Ruth, antiga editora-chefe do Gourmet Maganize e critica de restaurante para o New York Times e Los Angeles Times, diz que temos uma crise fud… ohhh… desculpe. Food crisis quer dizer, uma crise de alimentos. ( I don’t não sei porque me meto a traduzir! Olhe como escrevi ” magazine” ai atras… e voce passou batido hein?… Te peguei nesssa, cara…Bahhh)

But it’s not the crisis that most people are aware of. The specter of overpopulation has convinced many that the only way to feed large, undernourished populations is by growing more food — a lot more food.

Mas nao e’ a crise que a maioria das pessoas esta pensando. O espectro da superpopulacao tem convencido muitos que a unica maneira de alimentar grandes e famintas populacoes e’ produzindo mais alimentos – uma grande quantidade de mais alimentos.

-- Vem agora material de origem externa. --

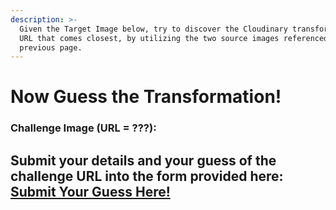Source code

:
 ```yaml
---
description: >-
  Given the Target Image below, try to discover the Cloudinary transformation
  URL that comes closest, by utilizing the two source images referenced in the
  previous page.
---
```


# Now Guess the Transformation!

### Challenge Image \(**URL = ???**\): <a id="challenge-image-url"></a>











## Submit your details and your guess of the challenge URL into the form provided here: [Submit Your Guess Here!](http://cloudinary.rocks/jx-vienna)



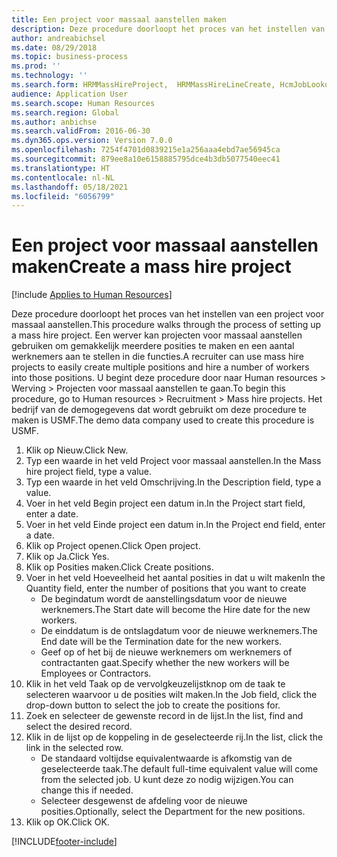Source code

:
 ```yaml
---
title: Een project voor massaal aanstellen maken
description: Deze procedure doorloopt het proces van het instellen van een project voor massaal aanstellen.
author: andreabichsel
ms.date: 08/29/2018
ms.topic: business-process
ms.prod: ''
ms.technology: ''
ms.search.form: HRMMassHireProject,  HRMMassHireLineCreate, HcmJobLookup, HcmPersonnelManagementWorkspace
audience: Application User
ms.search.scope: Human Resources
ms.search.region: Global
ms.author: anbichse
ms.search.validFrom: 2016-06-30
ms.dyn365.ops.version: Version 7.0.0
ms.openlocfilehash: 7254f4701d0839215e1a256aaa4ebd7ae56945ca
ms.sourcegitcommit: 879ee8a10e6158885795dce4b3db5077540eec41
ms.translationtype: HT
ms.contentlocale: nl-NL
ms.lasthandoff: 05/18/2021
ms.locfileid: "6056799"
---
```

# <a name="create-a-mass-hire-project"></a><span data-ttu-id="2de50-103">Een project voor massaal aanstellen maken</span><span class="sxs-lookup"><span data-stu-id="2de50-103">Create a mass hire project</span></span>

[!include [Applies to Human Resources](../includes/applies-to-hr.md)]



<span data-ttu-id="2de50-104">Deze procedure doorloopt het proces van het instellen van een project voor massaal aanstellen.</span><span class="sxs-lookup"><span data-stu-id="2de50-104">This procedure walks through the process of setting up a mass hire project.</span></span> <span data-ttu-id="2de50-105">Een werver kan projecten voor massaal aanstellen gebruiken om gemakkelijk meerdere posities te maken en een aantal werknemers aan te stellen in die functies.</span><span class="sxs-lookup"><span data-stu-id="2de50-105">A recruiter can use mass hire projects to easily create multiple positions and hire a number of workers into those positions.</span></span> <span data-ttu-id="2de50-106">U begint deze procedure door naar Human resources > Werving > Projecten voor massaal aanstellen te gaan.</span><span class="sxs-lookup"><span data-stu-id="2de50-106">To begin this procedure, go to Human resources > Recruitment > Mass hire projects.</span></span> <span data-ttu-id="2de50-107">Het bedrijf van de demogegevens dat wordt gebruikt om deze procedure te maken is USMF.</span><span class="sxs-lookup"><span data-stu-id="2de50-107">The demo data company used to create this procedure is USMF.</span></span>

1. <span data-ttu-id="2de50-108">Klik op Nieuw.</span><span class="sxs-lookup"><span data-stu-id="2de50-108">Click New.</span></span>
2. <span data-ttu-id="2de50-109">Typ een waarde in het veld Project voor massaal aanstellen.</span><span class="sxs-lookup"><span data-stu-id="2de50-109">In the Mass hire project field, type a value.</span></span>
3. <span data-ttu-id="2de50-110">Typ een waarde in het veld Omschrijving.</span><span class="sxs-lookup"><span data-stu-id="2de50-110">In the Description field, type a value.</span></span>
4. <span data-ttu-id="2de50-111">Voer in het veld Begin project een datum in.</span><span class="sxs-lookup"><span data-stu-id="2de50-111">In the Project start field, enter a date.</span></span>
5. <span data-ttu-id="2de50-112">Voer in het veld Einde project een datum in.</span><span class="sxs-lookup"><span data-stu-id="2de50-112">In the Project end field, enter a date.</span></span>
6. <span data-ttu-id="2de50-113">Klik op Project openen.</span><span class="sxs-lookup"><span data-stu-id="2de50-113">Click Open project.</span></span>
7. <span data-ttu-id="2de50-114">Klik op Ja.</span><span class="sxs-lookup"><span data-stu-id="2de50-114">Click Yes.</span></span>
8. <span data-ttu-id="2de50-115">Klik op Posities maken.</span><span class="sxs-lookup"><span data-stu-id="2de50-115">Click Create positions.</span></span>
9. <span data-ttu-id="2de50-116">Voer in het veld Hoeveelheid het aantal posities in dat u wilt maken</span><span class="sxs-lookup"><span data-stu-id="2de50-116">In the Quantity field, enter the number of positions that you want to create</span></span>
    * <span data-ttu-id="2de50-117">De begindatum wordt de aanstellingsdatum voor de nieuwe werknemers.</span><span class="sxs-lookup"><span data-stu-id="2de50-117">The Start date will become the Hire date for the new workers.</span></span>  
    * <span data-ttu-id="2de50-118">De einddatum is de ontslagdatum voor de nieuwe werknemers.</span><span class="sxs-lookup"><span data-stu-id="2de50-118">The End date will be the Termination date for the new workers.</span></span>  
    * <span data-ttu-id="2de50-119">Geef op of het bij de nieuwe werknemers om werknemers of contractanten gaat.</span><span class="sxs-lookup"><span data-stu-id="2de50-119">Specify whether the new workers will be Employees or Contractors.</span></span>  
10. <span data-ttu-id="2de50-120">Klik in het veld Taak op de vervolgkeuzelijstknop om de taak te selecteren waarvoor u de posities wilt maken.</span><span class="sxs-lookup"><span data-stu-id="2de50-120">In the Job field, click the drop-down button to select the job to create the positions for.</span></span>
11. <span data-ttu-id="2de50-121">Zoek en selecteer de gewenste record in de lijst.</span><span class="sxs-lookup"><span data-stu-id="2de50-121">In the list, find and select the desired record.</span></span>
12. <span data-ttu-id="2de50-122">Klik in de lijst op de koppeling in de geselecteerde rij.</span><span class="sxs-lookup"><span data-stu-id="2de50-122">In the list, click the link in the selected row.</span></span>
    * <span data-ttu-id="2de50-123">De standaard voltijdse equivalentwaarde is afkomstig van de geselecteerde taak.</span><span class="sxs-lookup"><span data-stu-id="2de50-123">The default full-time equivalent value will come from the selected job.</span></span> <span data-ttu-id="2de50-124">U kunt deze zo nodig wijzigen.</span><span class="sxs-lookup"><span data-stu-id="2de50-124">You can change this if needed.</span></span>  
    * <span data-ttu-id="2de50-125">Selecteer desgewenst de afdeling voor de nieuwe posities.</span><span class="sxs-lookup"><span data-stu-id="2de50-125">Optionally, select the Department for the new positions.</span></span>  
13. <span data-ttu-id="2de50-126">Klik op OK.</span><span class="sxs-lookup"><span data-stu-id="2de50-126">Click OK.</span></span>



[!INCLUDE[footer-include](../includes/footer-banner.md)]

( Retornar para concluir traducao. Tenho que parar agora porque o bule de cafe ta’ apitando na cozinha )

But that view ignores the fact that, for example, 70 percent of all apples grown in Mexico last year were thrown out, completely wasted. She explores other myths such as the belief that factory farms are more efficient that small, family-run farms. Finally she presents a new approach to solving our global food crisis. Reichl is the author of My Kitchen Year: 136 Recipes That Saved My Life, which came out in September 2015.